**About this task:**
Exactly as written, output the lines below starting from the first and ending with the line that contains "CURRENT STATE: PRE-ALPHA"; omit pictures.

**Stored entries:**
****************
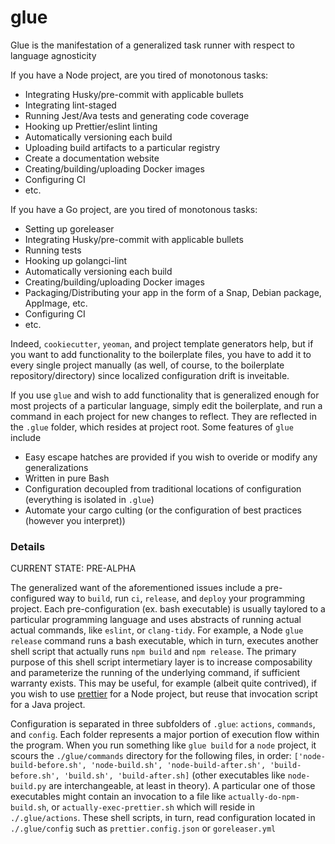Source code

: # glue

Glue is the manifestation of a generalized task runner with respect to language agnosticity

If you have a Node project, are you tired of monotonous tasks:

- Integrating Husky/pre-commit with applicable bullets
- Integrating lint-staged
- Running Jest/Ava tests and generating code coverage
- Hooking up Prettier/eslint linting
- Automatically versioning each build
- Uploading build artifacts to a particular registry
- Create a documentation website
- Creating/building/uploading Docker images
- Configuring CI
- etc.

If you have a Go project, are you tired of monotonous tasks:

- Setting up goreleaser
- Integrating Husky/pre-commit with applicable bullets
- Running tests
- Hooking up golangci-lint
- Automatically versioning each build
- Creating/building/uploading Docker images
- Packaging/Distributing your app in the form of a Snap, Debian package, AppImage, etc.
- Configuring CI
- etc.

Indeed, `cookiecutter`, `yeoman`, and project template generators help, but if you want to add functionality to the boilerplate files, you have to add it to every single project manually (as well, of course, to the boilerplate repository/directory) since localized configuration drift is inveitable.

If you use `glue` and wish to add functionality that is generalized enough for most projects of a particular language, simply edit the boilerplate, and run a command in each project for new changes to reflect. They are reflected in the `.glue` folder, which resides at project root. Some features of `glue` include

- Easy escape hatches are provided if you wish to overide or modify any generalizations
- Written in pure Bash
- Configuration decoupled from traditional locations of configuration (everything is isolated in `.glue`)
- Automate your cargo culting (or the configuration of best practices (however you interpret))

### Details

CURRENT STATE: PRE-ALPHA

The generalized want of the aforementioned issues include a pre-configured way to `build`, run `ci`, `release`, and `deploy` your programming project. Each pre-configuration (ex. bash executable) is usually taylored to a particular programming language and uses abstracts of running actual actual commands, like `eslint`, or `clang-tidy`. For example, a Node `glue release` command runs a bash executable, which in turn, executes another shell script that actually runs `npm build` and `npm release`. The primary purpose of this shell script intermetiary layer is to increase composability and parameterize the running of the underlying command, if sufficient warranty exists. This may be useful, for example (albeit quite contrived), if you wish to use [prettier](https://prettier.io) for a Node project, but reuse that invocation script for a Java project.

Configuration is separated in three subfolders of `.glue`: `actions`, `commands`, and `config`. Each folder represents a major portion of execution flow within the program. When you run something like `glue build` for a `node` project, it scours the `./glue/commands` directory for the following files, in order: `['node-build-before.sh', 'node-build.sh', 'node-build-after.sh', 'build-before.sh', 'build.sh', 'build-after.sh]` (other executables like `node-build.py` are interchangeable, at least in theory). A particular one of those executables might contain an invocation to a file like `actually-do-npm-build.sh`, or `actually-exec-prettier.sh` which will reside in `./.glue/actions`. These shell scripts, in turn, read configuration located in `./.glue/config` such as `prettier.config.json` or `goreleaser.yml`
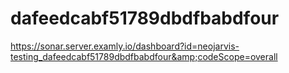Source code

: # dafeedcabf51789dbdfbabdfour
https://sonar.server.examly.io/dashboard?id=neojarvis-testing_dafeedcabf51789dbdfbabdfour&amp;codeScope=overall
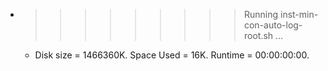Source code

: * >>>>>>>>> Running inst-min-con-auto-log-root.sh ...
  * Disk size = 1466360K. Space Used = 16K. Runtime = 00:00:00:00.
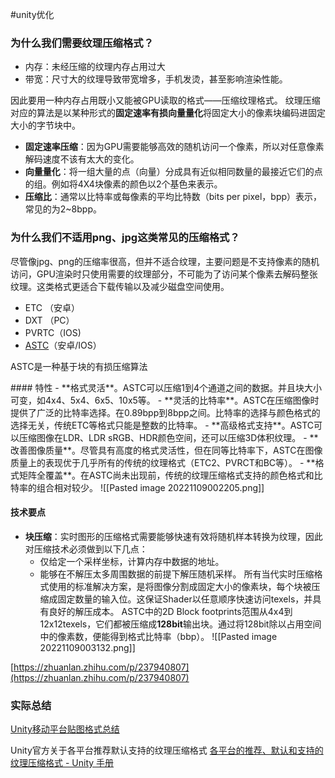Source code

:#unity优化 
### 为什么我们需要纹理压缩格式？
- 内存：未经压缩的纹理内存占用过大
- 带宽：尺寸大的纹理导致带宽增多，手机发烫，甚至影响渲染性能。

因此要用一种内存占用既小又能被GPU读取的格式——压缩纹理格式。
纹理压缩对应的算法是以某种形式的**固定速率有损向量量化**将固定大小的像素块编码进固定大小的字节块中。
- **固定速率压缩**：因为GPU需要能够高效的随机访问一个像素，所以对任意像素解码速度不该有太大的变化。
- **向量量化**：将一组大量的点（向量）分成具有近似相同数量的最接近它们的点的组。例如将4X4块像素的颜色以2个基色来表示。
- **压缩比**：通常以比特率或每像素的平均比特数（bits per pixel，bpp）表示，常见的为2~8bpp。

### 为什么我们不适用png、jpg这类常见的压缩格式？
尽管像jpg、png的压缩率很高，但并不适合纹理，主要问题是不支持像素的随机访问，GPU渲染时只使用需要的纹理部分，不可能为了访问某个像素去解码整张纹理。这类格式更适合下载传输以及减少磁盘空间使用。

- ETC （安卓）
- DXT （PC）
- PVRTC（IOS)
- [ASTC](https://huailiang.github.io/blog/2022/astc/)（安卓/IOS）
<p>ASTC是一种基于块的有损压缩算法</p>
#### 特性
- **格式灵活**。ASTC可以压缩1到4个通道之间的数据。并且块大小可变，如4x4、5x4、6x5、10x5等。
- **灵活的比特率**。ASTC在压缩图像时提供了广泛的比特率选择。在0.89bpp到8bpp之间。比特率的选择与颜色格式的选择无关，传统ETC等格式只能是整数的比特率。
- **高级格式支持**。ASTC可以压缩图像在LDR、LDR sRGB、HDR颜色空间，还可以压缩3D体积纹理。
- **改善图像质量**。尽管具有高度的格式灵活性，但在同等比特率下，ASTC在图像质量上的表现优于几乎所有的传统的纹理格式（ETC2、PVRCT和BC等）。
- **格式矩阵全覆盖**。在ASTC尚未出现前，传统的纹理压缩格式支持的颜色格式和比特率的组合相对较少。 ![[Pasted image 20221109002205.png]]

#### 技术要点
- **块压缩**：实时图形的压缩格式需要能够快速有效将随机样本转换为纹理，因此对压缩技术必须做到以下几点：
	- 仅给定一个采样坐标，计算内存中数据的地址。
	- 能够在不解压太多周围数据的前提下解压随机采样。
   所有当代实时压缩格式使用的标准解决方案，是将图像分割成固定大小的像素块，每个块被压缩成固定数量的输入位。这保证Shader以任意顺序快速访问texels，并具有良好的解压成本。
   ASTC中的2D Block footprints范围从4x4到12x12texels，它们都被压缩成**128bit**输出块。通过将128bit除以占用空间中的像素数，便能得到格式比特率（bbp）。
   ![[Pasted image 20221109003132.png]]

[https://zhuanlan.zhihu.com/p/237940807](https://zhuanlan.zhihu.com/p/237940807)

### 实际总结
[Unity移动平台贴图格式总结](https://zhuanlan.zhihu.com/p/366436672)

Unity官方关于各平台推荐默认支持的纹理压缩格式 
[各平台的推荐、默认和支持的纹理压缩格式 - Unity 手册](https://docs.unity3d.com/cn/current/Manual/class-TextureImporterOverride.html)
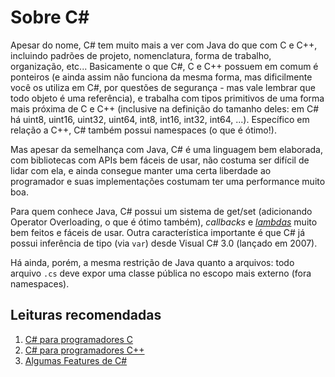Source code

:Sobre C#
========

Apesar do nome, C# tem muito mais a ver com Java do que com C e C++, incluindo
padrões de projeto, nomenclatura, forma de trabalho, organização, etc...
Basicamente o que C#, C e C++ possuem em comum é ponteiros (e ainda assim não
funciona da mesma forma, mas dificilmente você os utiliza em C#, por questões
de segurança - mas vale lembrar que todo objeto é uma referência), e trabalha
com tipos primitivos de uma forma mais próxima de C e C++ (inclusive na
definição do tamanho deles: em C# há uint8, uint16, uint32, uint64, int8,
int16, int32, int64, ...). Específico em relação a C++, C# também possui
namespaces (o que é ótimo!).

Mas apesar da semelhança com Java, C# é uma linguagem bem elaborada, com
bibliotecas com APIs bem fáceis de usar, não costuma ser difícil de lidar com
ela, e ainda consegue manter uma certa liberdade ao programador e suas
implementações costumam ter uma performance muito boa.

Para quem conhece Java, C# possui um sistema de get/set (adicionando Operator
Overloading, o que é ótimo também), _callbacks_ e
[_lambdas_](https://en.wikipedia.org/wiki/Anonymous_function) muito bem feitos
e fáceis de usar. Outra característica importante é que C# já possui inferência
de tipo (via `var`) desde Visual C# 3.0 (lançado em 2007).

Há ainda, porém, a mesma restrição de Java quanto a arquivos: todo arquivo
`.cs` deve expor uma classe pública no escopo mais externo (fora namespaces).

Leituras recomendadas
---------------------

1. [C# para programadores C](from-c.md)
2. [C# para programadores C++](from-cpp.md)
3. [Algumas Features de C#](some-features.md)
****************
**Response to the exercise:**
Source code

: # glue

Glue is the manifestation of a generalized task runner with respect to language agnosticity

If you have a Node project, are you tired of monotonous tasks:

- Integrating Husky/pre-commit with applicable bullets
- Integrating lint-staged
- Running Jest/Ava tests and generating code coverage
- Hooking up Prettier/eslint linting
- Automatically versioning each build
- Uploading build artifacts to a particular registry
- Create a documentation website
- Creating/building/uploading Docker images
- Configuring CI
- etc.

If you have a Go project, are you tired of monotonous tasks:

- Setting up goreleaser
- Integrating Husky/pre-commit with applicable bullets
- Running tests
- Hooking up golangci-lint
- Automatically versioning each build
- Creating/building/uploading Docker images
- Packaging/Distributing your app in the form of a Snap, Debian package, AppImage, etc.
- Configuring CI
- etc.

Indeed, `cookiecutter`, `yeoman`, and project template generators help, but if you want to add functionality to the boilerplate files, you have to add it to every single project manually (as well, of course, to the boilerplate repository/directory) since localized configuration drift is inveitable.

If you use `glue` and wish to add functionality that is generalized enough for most projects of a particular language, simply edit the boilerplate, and run a command in each project for new changes to reflect. They are reflected in the `.glue` folder, which resides at project root. Some features of `glue` include

- Easy escape hatches are provided if you wish to overide or modify any generalizations
- Written in pure Bash
- Configuration decoupled from traditional locations of configuration (everything is isolated in `.glue`)
- Automate your cargo culting (or the configuration of best practices (however you interpret))

### Details

CURRENT STATE: PRE-ALPHA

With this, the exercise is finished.